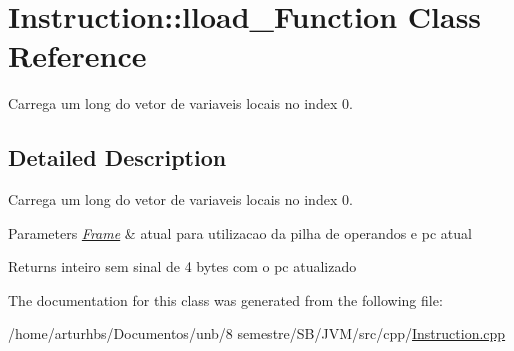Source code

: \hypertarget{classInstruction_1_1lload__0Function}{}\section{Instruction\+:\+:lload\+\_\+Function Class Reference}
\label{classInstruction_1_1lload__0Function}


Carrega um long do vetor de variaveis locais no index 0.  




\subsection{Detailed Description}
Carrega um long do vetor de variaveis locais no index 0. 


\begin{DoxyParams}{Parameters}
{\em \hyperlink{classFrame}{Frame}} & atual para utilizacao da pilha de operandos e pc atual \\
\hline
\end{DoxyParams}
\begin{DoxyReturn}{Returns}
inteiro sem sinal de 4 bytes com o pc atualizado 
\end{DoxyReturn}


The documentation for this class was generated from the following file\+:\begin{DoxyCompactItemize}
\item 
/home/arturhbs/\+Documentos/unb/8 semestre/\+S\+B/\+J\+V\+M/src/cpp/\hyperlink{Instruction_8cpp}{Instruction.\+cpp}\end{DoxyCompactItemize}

○ ○ ○ ○ ○ ○ ○

Exercise:
Everything in the entries above should be transcribed exactly, apart from the pictures.

Result of the task:
Source code

: \hypertarget{classInstruction_1_1lload__0Function}{}\section{Instruction\+:\+:lload\+\_\+Function Class Reference}
\label{classInstruction_1_1lload__0Function}


Carrega um long do vetor de variaveis locais no index 0.  




\subsection{Detailed Description}
Carrega um long do vetor de variaveis locais no index 0. 


\begin{DoxyParams}{Parameters}
{\em \hyperlink{classFrame}{Frame}} & atual para utilizacao da pilha de operandos e pc atual \\
\hline
\end{DoxyParams}
\begin{DoxyReturn}{Returns}
inteiro sem sinal de 4 bytes com o pc atualizado 
\end{DoxyReturn}


The documentation for this class was generated from the following file\+:\begin{DoxyCompactItemize}
\item 
/home/arturhbs/\+Documentos/unb/8 semestre/\+S\+B/\+J\+V\+M/src/cpp/\hyperlink{Instruction_8cpp}{Instruction.\+cpp}\end{DoxyCompactItemize}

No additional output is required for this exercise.